Optimistic testimony on Capitol Hill from Federal Reserve Chairman Jerome Powell sent Treasury yields higher as Powell stated his outlook for the economy has strengthened since December. Following Treasurys, the 30-year fixed mortgage rate jumped 3 basis points to reach 4.43 percent in this week’s survey. The 30-year rate has been on a tear in 2018, climbing 48 basis points since the start of the year and increasing for 8 consecutive weeks.
Fixed mortgage rates increased for the seventh consecutive week, with the 30-year fixed mortgage rate reaching 4.40 percent in this week’s survey; the highest since April of 2014. Mortgage rates have followed U.S. Treasurys higher in anticipation of higher rates of inflation and further monetary tightening by the Federal Reserve. Following the close of our survey, the release of the FOMC minutes for February 21, 2018 sent the 10-year Treasury above 2.9 percent. If those increases stick, we will likely see mortgage rates continue to trend higher.

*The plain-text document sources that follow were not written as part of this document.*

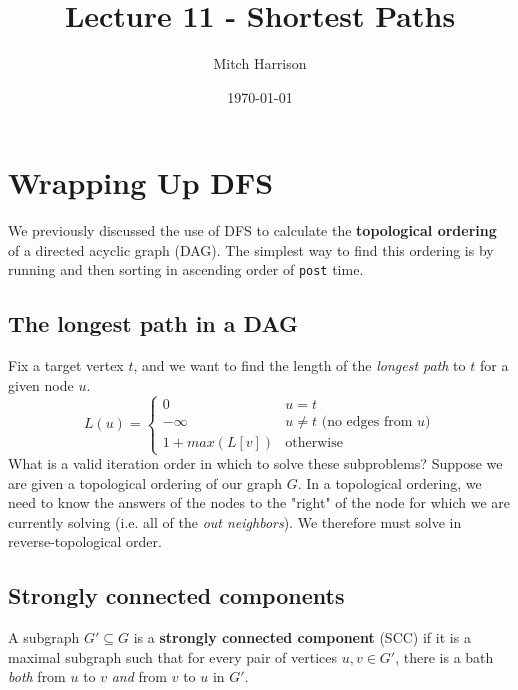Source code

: \documentclass[titlepage, 12pt, leqno]{article}
\title{\Huge{Lecture 11 - Shortest Paths}}
\author{\large{Mitch Harrison}}
\date{\today}
\begin{document}
\setlength{\parskip}{1\baselineskip}
\setlength{\parindent}{15pt}
\maketitle
\tableofcontents
\newpage


\section{Wrapping Up DFS}

We previously discussed the use of DFS to calculate the \textbf{topological
ordering} of a directed acyclic graph (DAG). The simplest way to find this
ordering is by running  and then sorting in ascending order of
\texttt{post} time.

\subsection{The longest path in a DAG}
Fix a target vertex $t$, and we want to find the length of the \textit{longest
path} to $t$ for a given node $u$.
\[
L(u) =
\begin{cases}
    0 & u=t \\
    -\infty & u\ne t \text{ (no edges from $u$)}\\
    1 + max(L[v]) & \text{otherwise}
\end{cases}
\]
What is a valid iteration order in which to solve these subproblems? Suppose we
are given a topological ordering of our graph $G$. In a topological ordering,
we need to know the answers of the nodes to the "right" of the node for which 
we are currently solving (i.e. all of the \textit{out neighbors}). We therefore
must solve in reverse-topological order.

\subsection{Strongly connected components}
\begin{definition}
    A subgraph $G' \subseteq G$ is a \textbf{strongly connected component} (SCC)
    if it is a maximal subgraph such that for every pair of vertices 
    $u,v \in G'$, there is a bath \textit{both} from $u$ to $v$ \textit{and} 
    from $v$ to $u$ in $G'$.
\end{definition}
\end{document}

Wednesday’s Consumer Price Index report showed higher-than-expected inflation; headline consumer price inflation was 2.1 percent year-over-year in January two tenths of a percentage point higher than the consensus forecast. Inflation measures were broad-based, cementing expectations that the Federal Reserve will go forward with monetary tightening later this year. Following this news, the 10-year Treasury reached its highest level since January 2014, climbing above 2.90 percent. Mortgage rates have also surged. After jumping 10 basis points last week, the 30-year fixed-rate mortgage rose 6 basis points to 4.38 percent, its highest level since April 2014.
The U.S. weekly average 30-year fixed mortgage rate rocketed up 10 basis points to 4.32 percent this week. Following a turbulent Monday, financial markets settled down with the 10-year Treasury yield resuming its upward march. Mortgage rates have followed. The 30-year fixed mortgage rate is up 33 basis points since the start of the year. Will higher rates break housing market momentum? It’s too early to tell for sure, but initial readings indicate housing markets are sustaining their momentum so far. The MBA reported that purchase applications are up 8 percent from a year ago in their latest Weekly Mortgage Applications Survey.

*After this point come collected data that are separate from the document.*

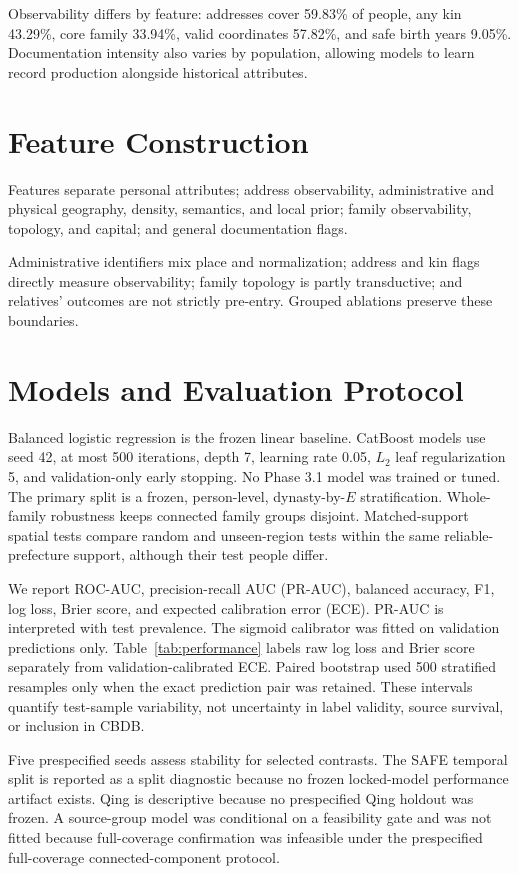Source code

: \documentclass[sigconf]{acmart}
\begin{document}
Observability differs by feature: addresses cover 59.83\% of people, any kin 43.29\%, core family 33.94\%, valid coordinates 57.82\%, and safe birth years 9.05\%. Documentation intensity also varies by population, allowing models to learn record production alongside historical attributes.

\section{Feature Construction}
Features separate personal attributes; address observability, administrative and physical geography, density, semantics, and local prior; family observability, topology, and capital; and general documentation flags.

Administrative identifiers mix place and normalization; address and kin flags directly measure observability; family topology is partly transductive; and relatives' outcomes are not strictly pre-entry. Grouped ablations preserve these boundaries.

\section{Models and Evaluation Protocol}
Balanced logistic regression is the frozen linear baseline. CatBoost models use seed 42, at most 500 iterations, depth 7, learning rate 0.05, $L_2$ leaf regularization 5, and validation-only early stopping. No Phase 3.1 model was trained or tuned. The primary split is a frozen, person-level, dynasty-by-$E$ stratification. Whole-family robustness keeps connected family groups disjoint. Matched-support spatial tests compare random and unseen-region tests within the same reliable-prefecture support, although their test people differ.

We report ROC-AUC, precision-recall AUC (PR-AUC), balanced accuracy, F1, log loss, Brier score, and expected calibration error (ECE). PR-AUC is interpreted with test prevalence. The sigmoid calibrator was fitted on validation predictions only. Table~\ref{tab:performance} labels raw log loss and Brier score separately from validation-calibrated ECE. Paired bootstrap used 500 stratified resamples only when the exact prediction pair was retained. These intervals quantify test-sample variability, not uncertainty in label validity, source survival, or inclusion in CBDB.

Five prespecified seeds assess stability for selected contrasts. The SAFE temporal split is reported as a split diagnostic because no frozen locked-model performance artifact exists. Qing is descriptive because no prespecified Qing holdout was frozen. A source-group model was conditional on a feasibility gate and was not fitted because full-coverage confirmation was infeasible under the prespecified full-coverage connected-component protocol.
\end{document}
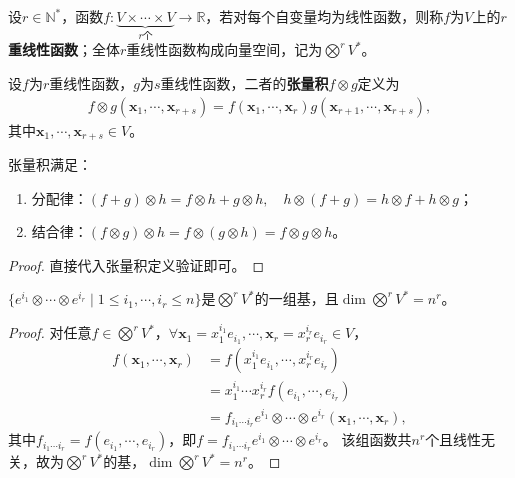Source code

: \documentclass[../../main.tex]{subfiles}%
\begin{document}
\begin{definition}
设$r\in\mathbb{N}^*$，函数$f:\underbrace{V\times\cdots\times V}_{r\text{个}}\to\mathbb{R}$，若对每个自变量均为线性函数，则称$f$为$V$上的\textbf{$r$重线性函数}；全体$r$重线性函数构成向量空间，记为$\bigotimes^r V^*$。
\end{definition}

\begin{definition}
设$f$为$r$重线性函数，$g$为$s$重线性函数，二者的\textbf{张量积}$f\otimes g$定义为
\begin{align}
f\otimes g(\boldsymbol{x}_1,\cdots,\boldsymbol{x}_{r+s})=f(\boldsymbol{x}_1,\cdots,\boldsymbol{x}_r)g(\boldsymbol{x}_{r+1},\cdots,\boldsymbol{x}_{r+s}),
\label{eq:tensor_product}
\end{align}
其中$\boldsymbol{x}_1,\cdots,\boldsymbol{x}_{r+s}\in V$。
\end{definition}

\begin{proposition}
张量积满足：
\begin{enumerate}[(1)]
\item 分配律：$(f+g)\otimes h=f\otimes h+g\otimes h,\quad h\otimes(f+g)=h\otimes f+h\otimes g$；
\item 结合律：$(f\otimes g)\otimes h=f\otimes(g\otimes h)=f\otimes g\otimes h$。
\end{enumerate}
\end{proposition}
\begin{proof}
直接代入张量积定义验证即可。
\end{proof}

\begin{proposition}
$\{e^{i_1}\otimes\cdots\otimes e^{i_r}\mid 1\leqslant i_1,\cdots,i_r\leqslant n\}$是$\bigotimes^r V^*$的一组基，且$\dim\bigotimes^r V^*=n^r$。
\end{proposition}
\begin{proof}
对任意$f\in\bigotimes^r V^*$，$\forall\boldsymbol{x}_1=x_1^{i_1}e_{i_1},\cdots,\boldsymbol{x}_r=x_r^{i_r}e_{i_r}\in V$，
\begin{align*}
f(\boldsymbol{x}_1,\cdots,\boldsymbol{x}_r)&=f(x_1^{i_1}e_{i_1},\cdots,x_r^{i_r}e_{i_r})\\
&=x_1^{i_1}\cdots x_r^{i_r}f(e_{i_1},\cdots,e_{i_r})\\
&=f_{i_1\cdots i_r}e^{i_1}\otimes\cdots\otimes e^{i_r}(\boldsymbol{x}_1,\cdots,\boldsymbol{x}_r),
\end{align*}
其中$f_{i_1\cdots i_r}=f(e_{i_1},\cdots,e_{i_r})$，即$f=f_{i_1\cdots i_r}e^{i_1}\otimes\cdots\otimes e^{i_r}$。
该组函数共$n^r$个且线性无关，故为$\bigotimes^r V^*$的基，$\dim\bigotimes^r V^*=n^r$。
\end{proof}
\end{document}
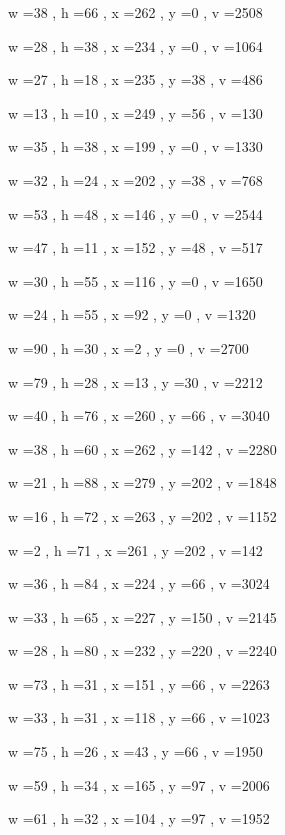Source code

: \documentclass[11pt]{article}
\begin{document}
w =38 , h =66 , x =262 , y =0 , v =2508
\par
w =28 , h =38 , x =234 , y =0 , v =1064
\par
w =27 , h =18 , x =235 , y =38 , v =486
\par
w =13 , h =10 , x =249 , y =56 , v =130
\par
w =35 , h =38 , x =199 , y =0 , v =1330
\par
w =32 , h =24 , x =202 , y =38 , v =768
\par
w =53 , h =48 , x =146 , y =0 , v =2544
\par
w =47 , h =11 , x =152 , y =48 , v =517
\par
w =30 , h =55 , x =116 , y =0 , v =1650
\par
w =24 , h =55 , x =92 , y =0 , v =1320
\par
w =90 , h =30 , x =2 , y =0 , v =2700
\par
w =79 , h =28 , x =13 , y =30 , v =2212
\par
w =40 , h =76 , x =260 , y =66 , v =3040
\par
w =38 , h =60 , x =262 , y =142 , v =2280
\par
w =21 , h =88 , x =279 , y =202 , v =1848
\par
w =16 , h =72 , x =263 , y =202 , v =1152
\par
w =2 , h =71 , x =261 , y =202 , v =142
\par
w =36 , h =84 , x =224 , y =66 , v =3024
\par
w =33 , h =65 , x =227 , y =150 , v =2145
\par
w =28 , h =80 , x =232 , y =220 , v =2240
\par
w =73 , h =31 , x =151 , y =66 , v =2263
\par
w =33 , h =31 , x =118 , y =66 , v =1023
\par
w =75 , h =26 , x =43 , y =66 , v =1950
\par
w =59 , h =34 , x =165 , y =97 , v =2006
\par
w =61 , h =32 , x =104 , y =97 , v =1952
\par
\newpage
\end{document}
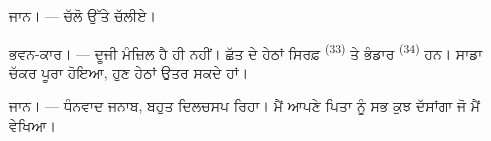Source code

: \textsc{ਜਾਨ}। --- ਚੱਲੋ  ਉੱਤੇ ਚੱਲੀਏ।

\textsc{ਭਵਨ-ਕਾਰ}। --- ਦੂਜੀ ਮੰਜ਼ਿਲ ਹੈ ਹੀ ਨਹੀਂ। ਛੱਤ ਦੇ ਹੇਠਾਂ ਸਿਰਫ਼
 \textsuperscript{(33)} ਤੇ ਭੰਡਾਰ \textsuperscript{(34)} ਹਨ। ਸਾਡਾ
ਚੱਕਰ ਪੂਰਾ ਹੋਇਆ, ਹੁਣ ਹੇਠਾਂ ਉਤਰ ਸਕਦੇ ਹਾਂ।

\textsc{ਜਾਨ}। --- ਧੰਨਵਾਦ ਜਨਾਬ, ਬਹੁਤ ਦਿਲਚਸਪ ਰਿਹਾ। ਮੈਂ ਆਪਣੇ ਪਿਤਾ ਨੂੰ ਸਭ ਕੁਝ
ਦੱਸਾਂਗਾ ਜੋ ਮੈਂ ਵੇਖਿਆ।
\VUsaut{4.0mm}
\VUfilet{22mm}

The Federal Reserve did not hike rates this week, but the market views future hikes as a near certainty. The expectation of future Fed rate hikes and increased borrowing by the U.S. Treasury is putting upward pressure on interest rates. The 30-year fixed rate mortgage is up over a quarter of a percentage point (27 basis points) from the first week of the year. 30-year fixed mortgage rates have increased for four consecutive weeks and are now slightly above where they were last year at this time.
Rates keep climbing. The 10-year Treasury yield reached its highest point since 2014 reflecting expectations of broad-based economic growth. Mortgage rates, in turn, followed the surge in Treasury yields. The 30-year fixed rate mortgage jumped 11 basis points to 4.15 percent, its highest level since March of last year.
The release of the December existing home sales data confirms that 2017 was the best year for home sales in over a decade. Will 2018 home sales outpace 2017? Homebuyer affordability will be a challenge, with mortgage rates moving higher and robust house price gains across the country. The FHFA reported that house prices increased 6.5 percent from November 2016 to November 2017, with all regions showing positive 12-month changes.
The U.S. weekly average for the 30-year fixed mortgage rate rose above 4 percent for the first time since last summer to 4.04 percent in this week’s survey. This is the highest weekly average for the 30-year fixed rate mortgage since May of 2017. Inflation is firming, the Federal Reserve’s Beige Book indicates broad-based economic growth and labor markets are tightening. This means upward pressure on long-term rates, like the 30-year fixed-rate mortgage, is building.